> Task instructions: Copy out the lines of the records below, and only those lines, from the one with "考异足利本传故使穆子帅师献俘" through the one with "考异足利本经十有一月辛卯蔡侯", exactly as they appear.

Start of Dataset excerpts

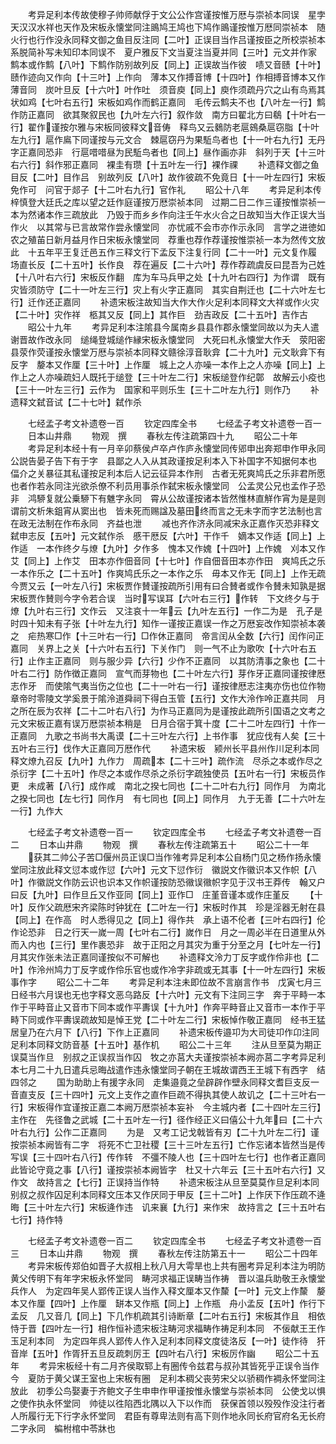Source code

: <!-- { "loadSidebar": true } -->
　　考异足利本传故使穆子帅师献俘于文公公作宫谨按惟万厯与崇祯本同误　星孛天汉汉水祥也天作及宋板永懐堂同注鴡鸠王鸠也下鸠作鴡谨按惟万厯同崇祯本　随火行也行作没永同释文御之鱼目反注同【二叶】正误目当作吕谨按臣之所校崇祯本系脱简补写未知印本同误不　夏户雅反下文当夏注当夏并同【三叶】元文并作家　鹪本或作鹪【八叶】下鹪作防别故列反【同上】正误故当作彼　啧又音赜【十叶】赜作迹向又作向【十三叶】上作向　薄本又作搏音博【十四叶】作相搏音博本又作薄音同　炭叶旦反【十六叶】叶作吐　须音庾【同上】庾作须疏丹穴之山有鸟焉其状如鸡【七叶右五行】宋板如鸡作而鹤正嘉同　毛传云鹪夫不也【八叶左一行】鹪作防正嘉同　欲其聚叙民也【九叶左六行】叙作敛　南方曰翟北方曰鵗【十叶右一行】翟作谨按尔雅与宋板同彼释文音俦　释鸟又云鶨防老扈鴳桑扈窃脂【十叶左九行】扈作鳸下同谨按与元文合　棘扈窃丹为果駈鸟者也【十一叶右九行】无丹字正嘉同恐非　行扈唶唶昼为民駈鸟者也【同上】昼作画亦非　斜列于天【十三叶右六行】斜作邪正嘉同　裸圭有瓒【十五叶左一行】裸作祼
　　补遗释文御之鱼目反【二叶】目作吕　别故列反【八叶】故作彼疏不免竟日【十一叶左四行】宋板免作可　问官于郯子【十二叶右九行】官作礼
　　昭公十八年
　　考异足利本传梓慎登大廷氏之库以望之廷作庭谨按万厯崇祯本同　过期二日二作三谨按惟崇祯一本为然诸本作三疏放此　乃毁于而乡乡作向注壬午水火合之日故知当大作正误大当作火　以其常与已言故常作尝永懐堂同　亦忧戚不会市亦作示永同　言学之进徳如农之殖苖日新月益月作日宋板永懐堂同　荐重也荐作荐谨按惟崇祯一本为然传文放此　十五年平王复迁邑五作三释文行下孟反下注复行同【二十一叶】元文复作履　场直长反【二十五叶】长作良　荐在遍反【二十六叶】荐作荐疏虞反曰昆吾为己姓【十八叶右六行】宋板反作翻　库为车马兵甲之处【十九叶右四行】为作谓　既有灾皆须防守【二十一叶左三行】灾上有火字正嘉同　其实自荆迁也【二十六叶左七行】迁作还正嘉同
　　补遗宋板注故知当大作大作火足利本同释文大祥或作火灾【二十叶】灾作祥　柩其又反【同上】其作巨　劲吉政反【二十五叶】吉作古
　　昭公十九年
　　考异足利本注隂县今属南乡县县作郡永懐堂同故以为夫人遣谢晋故作改永同　缒绳登城缒作縁宋板永懐堂同　大死曰札永懐堂大作夭　荥阳密县荥作荧谨按永懐堂万厯与崇祯本同释文赣徐淳音耿弇【二十九叶】元文耿弇下有反字　嫠本又作厘【三十叶】上作厘　城上之人亦噪一本作上之人亦噪【同上】上作上之人亦噪疏妇人既托于缒登【三十叶左二行】宋板缒登作纪鄣　故解云小疫也【三十一叶左三行】云作为　国家和平则乐生【三十二叶左九行】则作乃
　　补遗释文弑音试【二十七叶】弑作杀







　　七经孟子考文补遗卷一百
　　钦定四库全书
　　七经孟子考文补遗卷一百一
　　日本山井鼎
　　物观　撰
　　春秋左传注疏第四十九
　　昭公二十年
　　考异足利本经十有一月辛卯蔡侯卢卒卢作庐永懐堂同传郳申出奔郑申作甲永同　公説告晏子告下有于字　县鄙之人入从其政谨按足利本入下补国字不知据何本也　偪介之关暴征其私谨按足利本后人记云征异本作刑　古者无死爽鸠氏之乐非君所愿也者作若永同注光欲杀僚不利员用事杀作弑宋板永懐堂同　公孟灵公兄也孟作子恐非　鸿駵复就公乗駵下有魋字永同　霄从公故谨按诸本皆然惟林直觧作宵为是是则谓前文析朱鉏宵从窦出也　皆未死而赐諡及墓田终而言之无未字而字艺法制也言在政无法制在作布永同　齐益也泄
　　减也齐作济永同减宋永正嘉作灭恐非释文弑申志反【五叶】元文弑作杀　慼干厯反【六叶】干作千　嫡本又作适【同上】上作适　一本作终夕与燎【九叶】夕作多　愧本又作媿【十四叶】上作媿　刈本又作艾【同上】上作艾　田本亦作佃音同【十七叶】作自佃音田本亦作田　爽鸠氏之乐一本作乐之【二十五叶】作爽鸠氏乐之一本作之乐　毋本又作无【同上】上作无疏今贾又云【一叶左八行】宋板贾作賛谨按疏所引用有曰合賛者或作令賛未知孰是据宋板贾作賛则今字令若合误　当时写误耳【六叶右三行】作转　下文终夕与于燎【九叶右三行】文作云　又注哀十一年云【九叶左五行】一作二为是　孔子是时四十知未有子张【十叶左九行】知作一谨按正嘉误一作之万厯妄改作知崇祯本袭之　疟热寒□作【十三叶右一行】□作休正嘉同　帝言闰从全数【六行】闰作问正嘉同　关界上之关【十六叶右五行】下关作门　则一气不止为歌吹【十六叶右五行】止作主正嘉同　则与服少异【六行】少作不正嘉同　以其防清事之象也【二十叶右二行】防作徴正嘉同　宣气而芽物也【二十叶左六行】芽作牙正嘉同谨按律厯志作牙　而使隂气夷当伤之位也【二十一叶右一行】谨按律厯志注夷亦伤也位作物　章帝时零陵文学奚景于隂泠道舜祠下得白玉管【五行】文作大泠作呤正嘉共同　月之所在辰为农祥【二十二叶右八行】为作马正嘉同为是谨按此疏所引国语之文考之元文宋板正嘉有误万厯崇祯本稍是　日月合宿于箕十度【二十二叶左四行】十作一正嘉同　九歌之书尚书大禹谟【二十三叶左六行】上书作事　犹应伐有人矣【三十五叶右三行】伐作大正嘉同万厯作代
　　补遗宋板　颍州长平县州作川足利本同释文燎九召反【九叶】九作力　周疏本【二十三叶】疏作流　尽杀之本或作尽之杀衍字【二十五叶】作尽之本或作尽杀之杀衍字疏独使员【五叶右一行】宋板员作更　未成著【八行】成作咸　南北之揆七同也【二十二叶右九行】同作月　为南北之揆七同也【左七行】同作月　有七同也【同上】同作月　九于无善【二十六叶左一行】九作大













　　七经孟子考文补遗卷一百一
　　钦定四库全书
　　七经孟子考文补遗卷一百二
　　日本山井鼎
　　物观　撰
　　春秋左传注疏第五十
　　昭公二十一年
　　获其二帅公子苦□偃州员正误□当作雂考异足利本公自杨门见之杨作扬永懐堂同注放此释文愆本或作愆【六叶】元文下愆作衍　徽説文作徽识本又作帜【八叶】作徽説文作防云识也识本又作帜谨按防恐幑误幑帜字见于汉书王莽传　翰又户曰反【九叶】曰作旦丘又作亚同【同上】亚作□　庄堇音谨本或作庄堇反
　　【十叶】反作父疏厯宋齐梁陈时钟犹在【二叶左一行】宋板时作其　珍是淫器无射在县【同上】在作高　时人悉得见之【同上】得作共　承上语不伦者【三叶右四行】伦作论恐非　日之行天一嵗一周【七叶右二行】嵗作日　月之一周必半在日道里从外而入内也【三行】里作裹恐非　故于正阳之月其灾为重于分至之月【七叶左一行】月其灾作张未法正嘉同谨按似不可解也
　　补遗释文泠力丁反字或作伶非也【二叶】作泠州鸠力丁反字或作伶乐官也或作冷字非疏或无其事【十一叶左四行】宋板事作字
　　昭公二十二年
　　考异足利本注未即位故不言崩言作书　戊寅七月三日经书六月误也无也字释文恶乌路反【十六叶】元文有下注同三字　奔于平畤一本作于平畤音止又音市下同本或作平夀误【十九叶】作奔平畤音止又音市一本作于平畤下同或作平夀误疏故知是悼王党【二十叶左二行】宋板悼作敬正嘉同　经书王猛居皇乃在六月下【八行】下作上正嘉同
　　补遗宋板传邉卭为大司徒卭作卬注同足利本同释文防音基【十五叶】基作机
　　昭公二十三年
　　注从旦至莫为期正误莫当作旦　别叔之正误叔当作囚　牧之亦莒大夫谨按崇祯本阙亦莒二字考异足利本七月二十九日遣兵忌晦战遣作违永懐堂同子朝在王城故谓西王王城下有西字　结四邻之
　　国为助助上有援字永同　走集邉竟之垒辟辟作壁永同释文耆巨支反一音直支反【三十四叶】元文上支作之直作巨疏不得执其使人故讥之【二十三叶右一行】宋板得作宜谨按正嘉二本阙万厯崇祯本妄补　今主城内者【二十四叶左三行】主作在　先径鲁之武城【二十五叶左一行】径作经正义曰僖公十九年曰【二十六叶右九行】公作二正嘉同
　　为是　又考工记戈戟皆有刃【二十九叶左二行】谨按崇祯本阙皆有二字　将死不亡卫社稷【三十三叶左五行】亡作忘诸本皆然当是传写误【三十四叶右八行】传作转　不彊不陵人也【三十四叶左七行】也作者正嘉同　此皆论守竟之事【八行】谨按崇祯本阙皆字　杜又十六年云【三十五叶右六行】又作文　故持言之【七行】正误持当作特
　　补遗宋板注从旦至莫莫作旦足利本同　别叔之叔作囚足利本同释文压本又作厌同于甲反【三十二叶】上作厌下作压疏不逄晦【三十叶左六行】宋板逄作违　讥来襄【九行】来作宋　故持言之【三十五叶右七行】持作特










　　七经孟子考文补遗卷一百二
　　钦定四库全书
　　七经孟子考文补遗卷一百三
　　日本山井鼎
　　物观　撰
　　春秋左传注防第五十一
　　昭公二十四年
　　考异宋板传郑伯如晋子大叔相上秋八月大雩旱也上共有圈考异足利本注为明防黄父传明下有年字宋板永怀堂同　畴河求福正误畴当作祷　晋以温兵助敬王永懐堂兵作人　为定四年吴人郢传正误人当作入释文厘本又作斄【一叶】元文上作斄　嫠本又作厘【四叶】上作厘　缾本又作瓶【同上】上作瓶　舟小孟反【五叶】作行下孟反　几又音几【同上】下几作机疏其引诗断章【二叶右五行】宋板其作且　相依恃于晋【四叶左一行】相作恒补遗宋板注畴河求福畴作祷足利本同　不佞献王王作玉足利本同　为定四年呉人郢传人作入足利本同释文度徒洛反【一叶】徒作待　犴音岸【五叶】作胥犴五旦反疏刺厉王【四叶右八行】宋板厉作幽
　　昭公二十五年
　　考异宋板经十有二月齐侯取郓上有圈传令兹君与叔孙其皆死乎正误令当作今　夏防于黄父谋王室也上宋板有圈　足利本稠父丧劳宋父以骄稠作裯永怀堂同注放此　初季公鸟娶妻于齐鲍文子生申申作甲谨按惟永懐堂与崇祯本同　公使戈以惧之使作执永怀堂同　帅徒以徃陷西北隅以入下以作而　获保首领以殁殁作没注行者人所履行无下行字永怀堂同　君臣有尊卑法则有高下则作地永同长府官府名无长府二字永同　楄柎棺中苓牀也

End of Dataset excerpts

> Response for this exercise:
　　考异足利本传故使穆子帅师献俘于文公公作宫谨按惟万厯与崇祯本同误　星孛天汉汉水祥也天作及宋板永懐堂同注鴡鸠王鸠也下鸠作鴡谨按惟万厯同崇祯本　随火行也行作没永同释文御之鱼目反注同【二叶】正误目当作吕谨按臣之所校崇祯本系脱简补写未知印本同误不　夏户雅反下文当夏注当夏并同【三叶】元文并作家　鹪本或作鹪【八叶】下鹪作防别故列反【同上】正误故当作彼　啧又音赜【十叶】赜作迹向又作向【十三叶】上作向　薄本又作搏音博【十四叶】作相搏音博本又作薄音同　炭叶旦反【十六叶】叶作吐　须音庾【同上】庾作须疏丹穴之山有鸟焉其状如鸡【七叶右五行】宋板如鸡作而鹤正嘉同　毛传云鹪夫不也【八叶左一行】鹪作防正嘉同　欲其聚叙民也【九叶左六行】叙作敛　南方曰翟北方曰鵗【十叶右一行】翟作谨按尔雅与宋板同彼释文音俦　释鸟又云鶨防老扈鴳桑扈窃脂【十叶左九行】扈作鳸下同谨按与元文合　棘扈窃丹为果駈鸟者也【十一叶右九行】无丹字正嘉同恐非　行扈唶唶昼为民駈鸟者也【同上】昼作画亦非　斜列于天【十三叶右六行】斜作邪正嘉同　裸圭有瓒【十五叶左一行】裸作祼
　　补遗释文御之鱼目反【二叶】目作吕　别故列反【八叶】故作彼疏不免竟日【十一叶左四行】宋板免作可　问官于郯子【十二叶右九行】官作礼
　　昭公十八年
　　考异足利本传梓慎登大廷氏之库以望之廷作庭谨按万厯崇祯本同　过期二日二作三谨按惟崇祯一本为然诸本作三疏放此　乃毁于而乡乡作向注壬午水火合之日故知当大作正误大当作火　以其常与已言故常作尝永懐堂同　亦忧戚不会市亦作示永同　言学之进徳如农之殖苖日新月益月作日宋板永懐堂同　荐重也荐作荐谨按惟崇祯一本为然传文放此　十五年平王复迁邑五作三释文行下孟反下注复行同【二十一叶】元文复作履　场直长反【二十五叶】长作良　荐在遍反【二十六叶】荐作荐疏虞反曰昆吾为己姓【十八叶右六行】宋板反作翻　库为车马兵甲之处【十九叶右四行】为作谓　既有灾皆须防守【二十一叶左三行】灾上有火字正嘉同　其实自荆迁也【二十六叶左七行】迁作还正嘉同
　　补遗宋板注故知当大作大作火足利本同释文大祥或作火灾【二十叶】灾作祥　柩其又反【同上】其作巨　劲吉政反【二十五叶】吉作古
　　昭公十九年
　　考异足利本注隂县今属南乡县县作郡永懐堂同故以为夫人遣谢晋故作改永同　缒绳登城缒作縁宋板永懐堂同　大死曰札永懐堂大作夭　荥阳密县荥作荧谨按永懐堂万厯与崇祯本同释文赣徐淳音耿弇【二十九叶】元文耿弇下有反字　嫠本又作厘【三十叶】上作厘　城上之人亦噪一本作上之人亦噪【同上】上作上之人亦噪疏妇人既托于缒登【三十叶左二行】宋板缒登作纪鄣　故解云小疫也【三十一叶左三行】云作为　国家和平则乐生【三十二叶左九行】则作乃
　　补遗释文弑音试【二十七叶】弑作杀







　　七经孟子考文补遗卷一百
　　钦定四库全书
　　七经孟子考文补遗卷一百一
　　日本山井鼎
　　物观　撰
　　春秋左传注疏第四十九
　　昭公二十年
　　考异足利本经十有一月辛卯蔡侯卢卒卢作庐永懐堂同传郳申出奔郑申作甲永同　公説告晏子告下有于字　县鄙之人入从其政谨按足利本入下补国字不知据何本也　偪介之关暴征其私谨按足利本后人记云征异本作刑　古者无死爽鸠氏之乐非君所愿也者作若永同注光欲杀僚不利员用事杀作弑宋板永懐堂同　公孟灵公兄也孟作子恐非　鸿駵复就公乗駵下有魋字永同　霄从公故谨按诸本皆然惟林直觧作宵为是是则谓前文析朱鉏宵从窦出也　皆未死而赐諡及墓田终而言之无未字而字艺法制也言在政无法制在作布永同　齐益也泄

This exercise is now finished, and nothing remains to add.